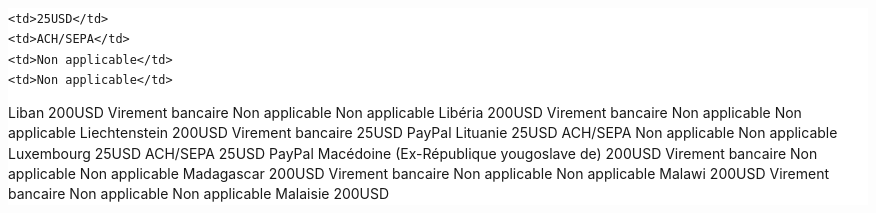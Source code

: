     <td>25USD</td>
    <td>ACH/SEPA</td>
    <td>Non applicable</td>
    <td>Non applicable</td>
  </tr>
  <tr>
    <td>Liban</td>
    <td>200USD</td>
    <td>Virement bancaire</td>
    <td>Non applicable</td>
    <td>Non applicable</td>
  </tr>
  <tr>
    <td>Libéria</td>
    <td>200USD</td>
    <td>Virement bancaire</td>
    <td>Non applicable</td>
    <td>Non applicable</td>
  </tr>
  <tr>
    <td>Liechtenstein</td>
    <td>200USD</td>
    <td>Virement bancaire</td>
    <td>25USD</td>
    <td>PayPal</td>
  </tr>
  <tr>
    <td>Lituanie</td>
    <td>25USD</td>
    <td>ACH/SEPA</td>
    <td>Non applicable</td>
    <td>Non applicable</td>
  </tr>
  <tr>
    <td>Luxembourg</td>
    <td>25USD</td>
    <td>ACH/SEPA</td>
    <td>25USD</td>
    <td>PayPal</td>
  </tr>
 <tr>
    <td>Macédoine (Ex-République yougoslave de)</td>
    <td>200USD</td>
    <td>Virement bancaire</td>
    <td>Non applicable</td>
    <td>Non applicable</td>
  </tr>
  <tr>
    <td>Madagascar</td>
    <td>200USD</td>
    <td>Virement bancaire</td>
    <td>Non applicable</td>
    <td>Non applicable</td>
  </tr>
  <tr>
    <td>Malawi</td>
    <td>200USD</td>
    <td>Virement bancaire</td>
    <td>Non applicable</td>
    <td>Non applicable</td>
  </tr>
  <tr>
    <td>Malaisie</td>
    <td>200USD</td>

****************

■ What the task asks: Leaving every picture aside, repeat the listing exactly.

■ Result:
Source code

:     <td>25USD</td>
    <td>ACH/SEPA</td>
    <td>Non applicable</td>
    <td>Non applicable</td>
  </tr>
  <tr>
    <td>Liban</td>
    <td>200USD</td>
    <td>Virement bancaire</td>
    <td>Non applicable</td>
    <td>Non applicable</td>
  </tr>
  <tr>
    <td>Libéria</td>
    <td>200USD</td>
    <td>Virement bancaire</td>
    <td>Non applicable</td>
    <td>Non applicable</td>
  </tr>
  <tr>
    <td>Liechtenstein</td>
    <td>200USD</td>
    <td>Virement bancaire</td>
    <td>25USD</td>
    <td>PayPal</td>
  </tr>
  <tr>
    <td>Lituanie</td>
    <td>25USD</td>
    <td>ACH/SEPA</td>
    <td>Non applicable</td>
    <td>Non applicable</td>
  </tr>
  <tr>
    <td>Luxembourg</td>
    <td>25USD</td>
    <td>ACH/SEPA</td>
    <td>25USD</td>
    <td>PayPal</td>
  </tr>
 <tr>
    <td>Macédoine (Ex-République yougoslave de)</td>
    <td>200USD</td>
    <td>Virement bancaire</td>
    <td>Non applicable</td>
    <td>Non applicable</td>
  </tr>
  <tr>
    <td>Madagascar</td>
    <td>200USD</td>
    <td>Virement bancaire</td>
    <td>Non applicable</td>
    <td>Non applicable</td>
  </tr>
  <tr>
    <td>Malawi</td>
    <td>200USD</td>
    <td>Virement bancaire</td>
    <td>Non applicable</td>
    <td>Non applicable</td>
  </tr>
  <tr>
    <td>Malaisie</td>
    <td>200USD</td>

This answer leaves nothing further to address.